This article shows a demo use case for Machine Learning prediction using an available dataset from Google Cloud containing all the Chicago Taxi trips from 2013 until 2018. The primary business need in this demo is to provide accurate predictions for the total duration of taxi trips in Chicago. These predictions enable taxi companies to inform customers of expected trip durations via a mobile app, enhancing customer satisfaction and operational efficiency.

Machine Learning Use Case

The machine learning use case involves developing a complete workflow, from data exploration to model deployment, using Google Cloud services. The objective is to deliver trip duration predictions (that can later be provided in real-time) via a Deep Learning Regression model.

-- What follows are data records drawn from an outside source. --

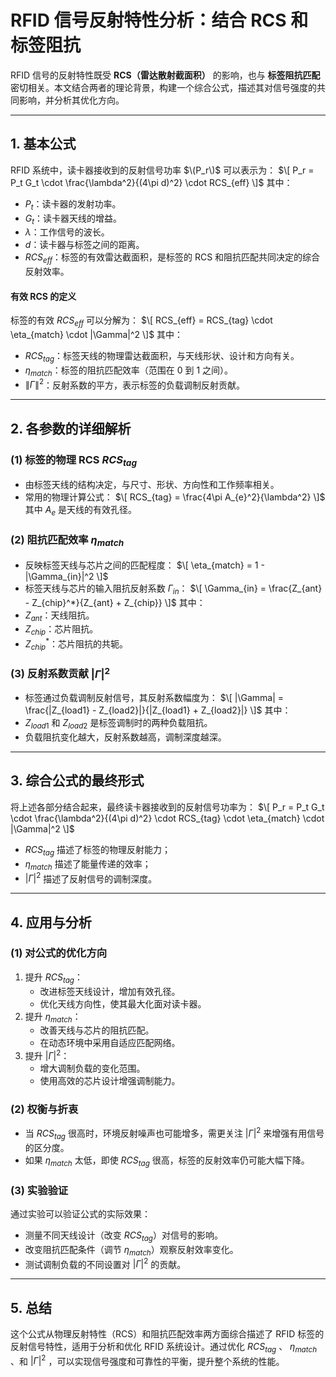 # RFID 信号反射特性分析：结合 RCS 和标签阻抗

RFID 信号的反射特性既受 **RCS（雷达散射截面积）** 的影响，也与 **标签阻抗匹配** 密切相关。本文结合两者的理论背景，构建一个综合公式，描述其对信号强度的共同影响，并分析其优化方向。

---

## 1. 基本公式

RFID 系统中，读卡器接收到的反射信号功率 $\(P_r\)$ 可以表示为：
$\[
P_r = P_t G_t \cdot \frac{\lambda^2}{(4\pi d)^2} \cdot RCS_{eff}
\]$
其中：
- $P_t$：读卡器的发射功率。
- $G_t$：读卡器天线的增益。
- $\lambda$：工作信号的波长。
- $d$：读卡器与标签之间的距离。
- $RCS_{eff}$：标签的有效雷达截面积，是标签的 RCS 和阻抗匹配共同决定的综合反射效率。

#### **有效 RCS 的定义**
标签的有效 $RCS_{eff}$ 可以分解为：
$\[
RCS_{eff} = RCS_{tag} \cdot \eta_{match} \cdot |\Gamma|^2
\]$
其中：
- $RCS_{tag}$：标签天线的物理雷达截面积，与天线形状、设计和方向有关。
- $\eta_{match}$：标签的阻抗匹配效率（范围在 0 到 1 之间）。
- $\|\Gamma\|^2$：反射系数的平方，表示标签的负载调制反射贡献。

---

## 2. 各参数的详细解析

### (1) 标签的物理 RCS $RCS_{tag}$ 
- 由标签天线的结构决定，与尺寸、形状、方向性和工作频率相关。
- 常用的物理计算公式：
$\[
RCS_{tag} = \frac{4\pi A_{e}^2}{\lambda^2}
\]$
其中 $A_e$ 是天线的有效孔径。

### (2) 阻抗匹配效率 $\eta_{match}$
- 反映标签天线与芯片之间的匹配程度：
$\[
\eta_{match} = 1 - |\Gamma_{in}|^2
\]$
- 标签天线与芯片的输入阻抗反射系数 $\Gamma_{in}$：
$\[
\Gamma_{in} = \frac{Z_{ant} - Z_{chip}^*}{Z_{ant} + Z_{chip}}
\]$
其中：
- $Z_{ant}$：天线阻抗。
- $Z_{chip}$：芯片阻抗。
- $Z_{chip}^*$：芯片阻抗的共轭。

### (3) 反射系数贡献 $|\Gamma|^2$
- 标签通过负载调制反射信号，其反射系数幅度为：
$\[
|\Gamma| = \frac{|Z_{load1} - Z_{load2}|}{|Z_{load1} + Z_{load2}|}
\]$
其中：
- $Z_{load1}$ 和 $Z_{load2}$ 是标签调制时的两种负载阻抗。
- 负载阻抗变化越大，反射系数越高，调制深度越深。

---

## 3. 综合公式的最终形式

将上述各部分结合起来，最终读卡器接收到的反射信号功率为：
$\[
P_r = P_t G_t \cdot \frac{\lambda^2}{(4\pi d)^2} \cdot RCS_{tag} \cdot \eta_{match} \cdot |\Gamma|^2
\]$
- $RCS_{tag}$ 描述了标签的物理反射能力；
- $\eta_{match}$ 描述了能量传递的效率；
- $|\Gamma|^2$ 描述了反射信号的调制深度。

---

## 4. 应用与分析

### **(1) 对公式的优化方向**
1. 提升 $RCS_{tag}$：
   - 改进标签天线设计，增加有效孔径。
   - 优化天线方向性，使其最大化面对读卡器。
2. 提升 $\eta_{match}$：
   - 改善天线与芯片的阻抗匹配。
   - 在动态环境中采用自适应匹配网络。
3. 提升 $|\Gamma|^2$：
   - 增大调制负载的变化范围。
   - 使用高效的芯片设计增强调制能力。

### **(2) 权衡与折衷**
- 当 $RCS_{tag}$ 很高时，环境反射噪声也可能增多，需更关注 $|\Gamma|^2$ 来增强有用信号的区分度。
- 如果 $\eta_{match}$ 太低，即使 $RCS_{tag}$ 很高，标签的反射效率仍可能大幅下降。

### **(3) 实验验证**
通过实验可以验证公式的实际效果：
- 测量不同天线设计（改变 $RCS_{tag}$）对信号的影响。
- 改变阻抗匹配条件（调节 $\eta_{match}$）观察反射效率变化。
- 测试调制负载的不同设置对  $|\Gamma|^2$  的贡献。

---

## 5. 总结

这个公式从物理反射特性（RCS）和阻抗匹配效率两方面综合描述了 RFID 标签的反射信号特性，适用于分析和优化 RFID 系统设计。通过优化 $RCS_{tag}$ 、 $\eta_{match}$  、和  $|\Gamma|^2$  ，可以实现信号强度和可靠性的平衡，提升整个系统的性能。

As a solution, we are proposing a Deep Learning Regression model that will be trained and deployed on Google Cloud to predict trip durations in minutes. The workflow includes:

  • Data exploration
  • Feature engineering
  • Model training and deployment

The ultimate goal is to provide reliable trip duration predictions, improving customer experience and operational planning.

Data Exploration

To make sure we get the best result out of our model, we proposed a data exploration methodology consisting of the following goals and steps:

Exploratory Data Analysis (EDA) Goals:

  • Assess dataset size and suitable tools
  • Identify data types and necessary changes
  • Determine target variables for prediction
  • Identify and discard irrelevant columns
  • Analyze variable distributions and correlations
  • Handle missing values
  • Create new features from existing variables
  • Apply necessary data transformations and scaling

Steps Followed:

  1. Dataset Preparation:
    • Copy the Chicago Taxi Trips dataset to a new BigQuery schema.
    • Check data types and dataset size.
    • Use a sample dataset for initial EDA due to the large size (over 102 million rows).
  2. Identifying Key Variables:
    • Discard irrelevant columns like unique_key and taxi_id.
    • Select trip_seconds as the target variable, transformed to minutes for better interpretability.
  3. Correlation Analysis:
    • Analyze correlations to decide which variables to retain or discard.
  4. Handling Missing Values:
    • Identify columns with significant missing data and decide to remove rows with missing values for selected features.
  5. Additional Explorations:
    • Perform further EDA in BigQuery, such as checking unique values of categorical variables.

Key Findings

As a result of our data exploration, we found some interesting correlation patterns:

  • - Strong correlations were identified between variables such as fare and trip_total, tolls, and trip_total etc.
  • - Decisions were made to discard or keep variables based on correlation strength and relevance.

Missing Values:

  • - A significant number of missing values were found in various columns. As a response to that, we decided to discard rows with missing values for selected features.

Example Code Snippets

Check Missing Values:

SELECT count(*) FROM `gcp-ml-especialization-2024.spec_taxi_trips.taxi_trips`;

SELECT count(*) FROM `gcp-ml-especialization-2024.spec_taxi_trips.taxi_trips` WHERE fare IS NULL;


Initial Raw Variables Key Findings and Data Transformation

During our analysis, we identified that some original variables in the dataset contained redundant information. Specifically, the dropoff_location variable, which held geolocation data as latitude/longitude pairs, duplicated information already present in the dropoff_latitude and dropoff_longitude variables. Consequently, we retained the latter two and discarded dropoff_location. These retained variables, along with pickup_latitude and pickup_longitude, will be used to create a new engineered feature called distance, representing the Euclidean distance between pickup and dropoff coordinates.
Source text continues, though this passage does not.